Careless I know but somehow I missed last Friday when the Single Equality Act became law, in spite of a daily scan through the BBC News, Guardian and the (shhh) Daily Mail online. I don’t know how that happened. Is it possible the media missed it too?
I have mixed views over this legislation. With my digital head I welcome the provision of accessible formats, being anticipatory, not waiting for someone to experience difficulties before instigating change. Reasonable adjustments were required where service was ‘impossible or unreasonably difficult to access’. This has changed to where service causes ‘substantial disadvantage’ and sounds the first warning bells. It implies an increase in the need to be proactive. If it wasn’t happening before, how will compliance be reinforced? If the Commission for Equality and Human Rights is to be abandoned then (quite apart from its controversial existence) who is left to take on discriminatory activity and attitudes?

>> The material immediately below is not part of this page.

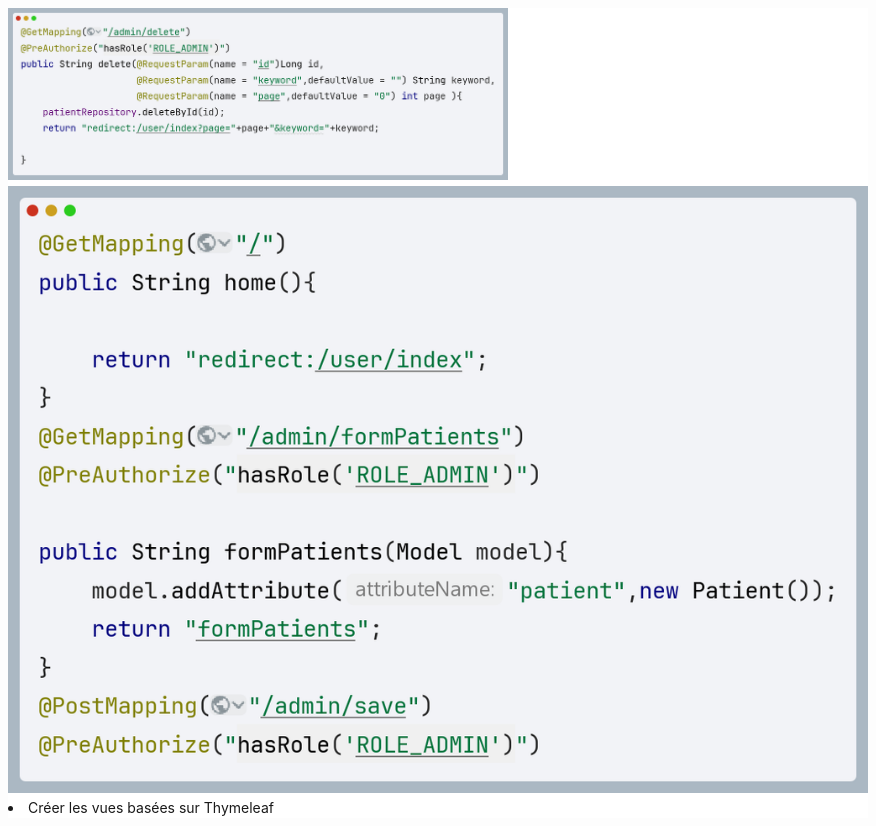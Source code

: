 <img src="./captures/deletePatient.png" alt="delete" style="width: 500px">
<img src="./captures/controller2.png">
<li>Créer les vues basées sur Thymeleaf</li>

I doubt the effectiveness of this extended legal protection. Digital exclusion is becoming increasingly blatant and customisation to suit individual preference more of a challenge. Take away the flexibility of digital data to adapt to the user requirements and you remove the potential power of the Internet for democratic access. History shows prohibition drives practices underground. It disguises them in imaginative formats which replicate and reinforce the continued existence of what was originally banned. So it is with discrimination. Fuelled by predjudice or unawareness, it’s not going to vanish on the strength of a single act; structural systems of inequality are too deeply buried in the social fabric. It’s nearly a decade since SENDA yet exclusive digital practices remain the norm rather than the exception. I worry this is the wrong direction; that the legislation on its own is hollow and weakened by inreasingly complex notions of discrimination as direct and indirect as well as associated or perceived. As soon as you introduce something as subjective as perception and replace ‘being treated less favourably’ with ‘being treated badly’ you problematise interpretation. Maybe, instead of penalising the behaviour, we should be addressing the fundamental reasons for the segregation of difference in the first place. Maybe this is why the act appears to have become statutory with a quiet whimper rather than a noisy bang and a clatter. Maybe it knew it was tokenism before it even arrived.